Abstract
The application of qPCR to estimate the quantity of DNA present is usually based upon a short amplicon (typically c.80bp) and a longer amplicon (typically c.200-300bp) where the latter is used to determine the amount of degradation present in a sample. The data are used to make decisions about a) whether there is sufficient template to amplify? b) how much of the elution volume to forward to PCR? A typical multiplex amplifies template in the region of 100-500bp. Consequently, the results from an 80bp amplicon will tend to overestimate the actual amplifiable quantity that is present in a degraded sample. To compensate, a method is presented that relates the quantity of amplifiable DNA to the average RFU of the amplified fragments. This provides greatly improved accuracy of the estimated quantity of DNA present, which may differ by more than an order of magnitude compared to qPCR. The relative DNA quantities can be apportioned per contributor once mixture proportions are ascertained with probabilistic genotyping software (EuroForMix). The motivation for this work was to provide an improved method to generate data to prepare distributions that are used to inform activity level propositions.

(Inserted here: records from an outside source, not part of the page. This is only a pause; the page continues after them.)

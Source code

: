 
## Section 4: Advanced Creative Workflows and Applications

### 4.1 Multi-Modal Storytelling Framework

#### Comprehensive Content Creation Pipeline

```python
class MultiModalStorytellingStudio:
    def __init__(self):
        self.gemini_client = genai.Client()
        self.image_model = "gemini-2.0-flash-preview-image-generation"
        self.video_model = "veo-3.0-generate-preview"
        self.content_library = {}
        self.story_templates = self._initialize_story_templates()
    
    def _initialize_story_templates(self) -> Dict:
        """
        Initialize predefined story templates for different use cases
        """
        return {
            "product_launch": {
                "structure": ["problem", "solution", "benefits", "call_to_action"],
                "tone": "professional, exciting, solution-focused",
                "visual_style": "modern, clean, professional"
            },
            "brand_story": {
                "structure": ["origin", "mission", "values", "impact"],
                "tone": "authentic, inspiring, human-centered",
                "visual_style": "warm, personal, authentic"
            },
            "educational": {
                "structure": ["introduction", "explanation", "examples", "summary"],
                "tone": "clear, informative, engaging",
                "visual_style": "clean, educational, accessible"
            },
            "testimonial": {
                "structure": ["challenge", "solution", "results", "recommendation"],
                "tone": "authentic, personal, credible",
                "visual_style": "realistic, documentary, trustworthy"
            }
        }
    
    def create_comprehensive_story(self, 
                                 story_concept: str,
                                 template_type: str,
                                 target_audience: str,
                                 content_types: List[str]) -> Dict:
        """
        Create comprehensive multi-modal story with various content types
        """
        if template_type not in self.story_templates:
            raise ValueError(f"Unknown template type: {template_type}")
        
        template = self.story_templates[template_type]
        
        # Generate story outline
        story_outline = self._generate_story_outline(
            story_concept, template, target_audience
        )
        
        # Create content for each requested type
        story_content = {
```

However, other applications will benefit, particularly those where extraction and quantification are bypassed: For example direct PCR and Rapid DNA technology. The overall aim of this work was to provide a method of quantification that is standardised and can be used to compare results between different laboratories that use different multiplexes. A software solution “ShinyRFU” is provided to aid calculations.
Competing Interest Statement
The authors have declared no competing interest.